(c) 2017 Heidi Klumpe. This work is licensed under a Creative Commons Attribution License CC-BY 4.0. All code contained therein is licensed under an MIT license.
This tutorial was generated from a Jupyter notebook. You can download the notebook here.
import numpy as np
import pandas as pd
from time import time
# For inference
import pymc3 as pm
import theano.tensor as tt
# For plots
import bebi103
import holoviews as hv
hv.extension('bokeh')
import bokeh.io
import bokeh.plotting
bokeh.io.output_notebook()
import matplotlib.pyplot as plt
%matplotlib inline
For complex statistical models, it can be difficult to approximate the posterior with MCMC. Large data-sets, mathematical models including many variables, or hierarchical models require extensive sampling. We can speed up this process if we instead derive an analytical approximation of the posterior. Then, sampling becomes trivial. We call this process variational inference (VI).
In a review of VI by David Blei and others, they stress that MCMC and VI are "different approaches to solving the same problem." They are both attempts to approximate a posterior. MCMC approximates the posterior with the (biased) samples we draw from the posterior. VI approximates the posterior with an optimization problem.
VI is preferred when you need the approximate posterior faster than MCMC can produce with sufficient sampling. This is usually the case for very computationally intense MCMC problems, such as for large data sets or more complex models. Therefore, you might also prefer VI if you want to quickly compare several models.
MCMC is preferred when you have a smaller dataset and perhaps more confidence about which statistical model you will use. Also, MCMC samples asymptotically approach the true posterior density, but VI does not. Therefore, MCMC is preferred in instances where precision about the shape of the posterior is important, e.g. error bar estimation.
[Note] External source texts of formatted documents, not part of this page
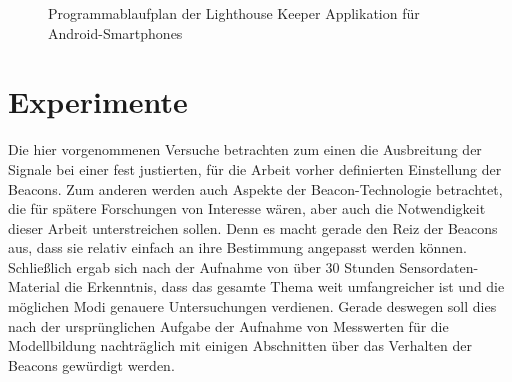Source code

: \begin{figure}[H]
\caption{Programmablaufplan der Lighthouse Keeper Applikation für Android-Smartphones}
\label{fig:AppAblauf}
\end{figure}
\section{Experimente}
Die hier vorgenommenen Versuche betrachten zum einen die Ausbreitung der Signale bei einer fest justierten, für die Arbeit vorher definierten Einstellung der Beacons. Zum anderen werden auch Aspekte der Beacon-Technologie betrachtet, die für spätere Forschungen von Interesse wären, aber auch die Notwendigkeit dieser Arbeit unterstreichen sollen. Denn es macht gerade den Reiz der Beacons aus, dass sie relativ einfach an ihre Bestimmung angepasst werden können. Schließlich ergab sich nach der Aufnahme von über 30 Stunden Sensordaten-Material die Erkenntnis, dass das gesamte Thema weit umfangreicher ist und die möglichen Modi genauere Untersuchungen verdienen. Gerade deswegen soll dies nach der ursprünglichen Aufgabe der Aufnahme von Messwerten für die Modellbildung nachträglich mit einigen Abschnitten über das Verhalten der Beacons gewürdigt werden.
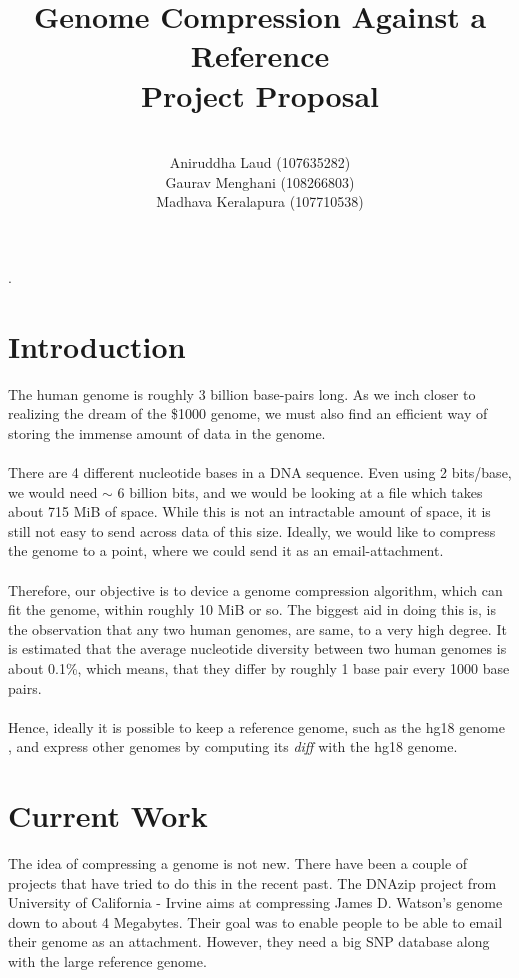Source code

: \documentclass{article}
\title{Genome Compression Against a Reference \\
        Project Proposal \\}
\author{\\
        Aniruddha Laud (107635282)\\
        Gaurav Menghani (108266803)\\
        Madhava Keralapura (107710538)\\}
\begin{document}
\maketitle

\clearpage
.
\clearpage

\tableofcontents

\clearpage

\section {Introduction}

The human genome is roughly 3 billion base-pairs long. As we inch closer to realizing the dream of the \$1000 genome, we must also find an efficient way of storing the immense amount of data in the genome.\\
\\
There are 4 different nucleotide bases in a DNA sequence. Even using 2 bits/base, we would need $\sim$ 6 billion bits, and we would be looking at a file which takes about 715 MiB of space. While this is not an intractable amount of space, it is still not easy to send across data of this size. Ideally, we would like to compress the genome to a point, where we could send it as an email-attachment.\\
\\
Therefore, our objective is to device a genome compression algorithm, which can fit the genome, within roughly 10 MiB or so. The biggest aid in doing this is, is the observation that any two human genomes, are same, to a very high degree. It is estimated that the average nucleotide diversity between two human genomes is about 0.1\%, which means, that they differ by roughly 1 base pair every 1000 base pairs.\cite{jorde04}\\
\\
Hence, ideally it is possible to keep a reference genome, such as the hg18 genome \cite{ucschg18}, and express other genomes by computing its \emph{diff} with the hg18 genome. \\

\section {Current Work}
The idea of compressing a genome is not new. There have been a couple of projects that have tried to do this in the recent past. The DNAzip project \cite{dnazip, dnazip_paper} from University of California - Irvine aims at compressing James D. Watson's genome down to about 4 Megabytes. Their goal was to enable people to be able to email their genome as an attachment. However, they need a big SNP database along with the large reference genome. 
\end{document}
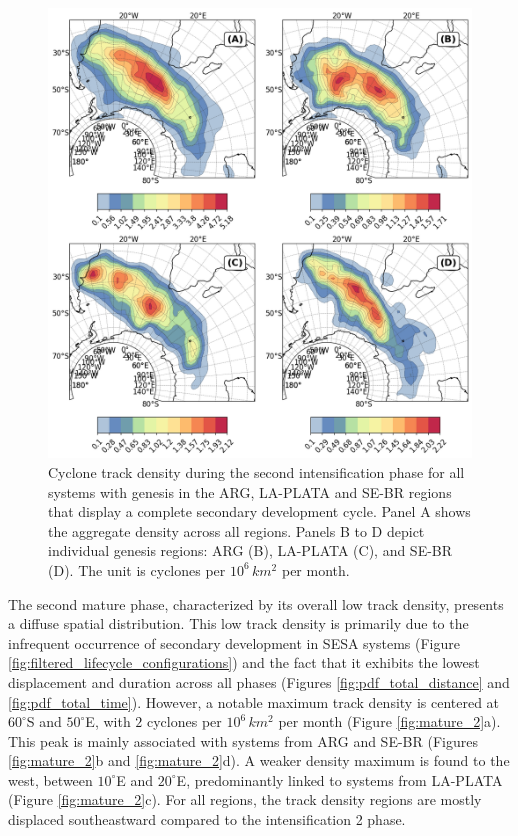 \begin{figure}[!htbp]
\centering
\includegraphics[width=\textwidth]{figs_4/density_map_intensification 2_regions_secondary.png}
\caption[Track Density - Intensification 2]{Cyclone track density during the second intensification phase for all systems with genesis in the ARG, LA-PLATA and SE-BR regions that display a complete secondary development cycle. Panel A shows the aggregate density across all regions. Panels B to D depict individual genesis regions: ARG (B), LA-PLATA (C), and SE-BR (D). The unit is cyclones per \(10^6 \, km^2\) per month.}
\label{fig:intensification_2}
\end{figure}

The second mature phase, characterized by its overall low track density, presents a diffuse spatial distribution. This low track density is primarily due to the infrequent occurrence of secondary development in SESA systems (Figure \ref{fig:filtered_lifecycle_configurations}) and the fact that it exhibits the lowest displacement and duration across all phases (Figures \ref{fig:pdf_total_distance} and \ref{fig:pdf_total_time}). However, a notable maximum track density is centered at \(60^\circ\)S and \(50^\circ\)E, with \(2\) cyclones per \(10^6 \, km^2\) per month (Figure \ref{fig:mature_2}a). This peak is mainly associated with systems from ARG and SE-BR (Figures \ref{fig:mature_2}b and \ref{fig:mature_2}d). A weaker density maximum is found to the west, between \(10^\circ\)E and \(20^\circ\)E, predominantly linked to systems from LA-PLATA (Figure \ref{fig:mature_2}c). For all regions, the track density regions are mostly displaced southeastward compared to the intensification 2 phase.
As was stated without proof in Auxiliary Tutorial 3, the Kullback-Leibler divergence is frequently used in information theory to quantify the dissimilarity between two probability distributions (note that it is not symmetric in the two distributions, and therefore cannot be considered a distance).
For VI, we want to approximate a posterior distribution $P(\theta \mid \mathbf{X})$ with an approximate distribution $Q(\theta)$. In this notation, $\theta$ represents a vector of parameters we might try to estimate (hereafter called latent, or unobserved, variables for clarity). $\mathbf{X}$ represents the data, or the observed variables. For a good approximation, we want the Kullback-Leibler divergence to be as small as possible. Note that we are departing from our notation of using $g$ to denote distributions of parameters and $f$ to denote distributions of data because the K-L divergence is general, and we will be using some joint distributions.
\begin{align} D_{KL} \left(Q\middle\| P \right) = \sum_\theta Q(\theta)\, \ln \frac{Q(\theta)}{P(\theta \mid \mathbf{X})}. \end{align}
(Note that this is zero if $Q \equiv P$, and positive otherwise.) However, because the full posterior appears in this expression, we would have to compute the evidence, $P(\mathbf{X}) = \int d\theta\, P(\theta, \mathbf{X})$, which is generally an intractable integral. Instead, we'd like the thing we optimize to be in terms of distributions that are more easily expressed, so we modify this expression. By the chain rule of probability,
\begin{align} P(\theta \mid \mathbf{X}) = \frac{P(\theta, \mathbf{X})}{P(\mathbf{X})}. \end{align}
We can substitute into our expression for $D_{KL}$ and rearrange using properties of logarithms.
\begin{align} D_{KL} \left(Q\middle\| P \right) &= \sum_\theta Q(\theta) \, \ln \frac{Q(\theta)}{\frac{P(\theta, \mathbf{X})}{P(\mathbf{X})}} \\[1em] &= \sum_\theta Q(\theta)\, \ln \frac{Q(\theta)}{P(\theta, \mathbf{X})} + \sum_\theta Q(\theta) \, \ln P(\mathbf{X}) \\[1em] &= \sum_\theta Q(\theta)\, \ln \frac{Q(\theta)}{P(\theta, \mathbf{X})} + \ln P(\mathbf{X})\sum_\theta Q(\theta) \\[1em] &= \sum_\theta Q(\theta)\, \ln \frac{Q(\theta)}{P(\theta, \mathbf{X})} + \ln P(\mathbf{X}). \end{align}
Note that we effectively replaced the posterior (the conditional distribution $P(\theta \mid \mathbf{X})$) with the product of the likelihood and prior (the joint distribution $P(\theta, \mathbf{X}) = P(\mathbf{X} \mid \theta) P(\theta)$).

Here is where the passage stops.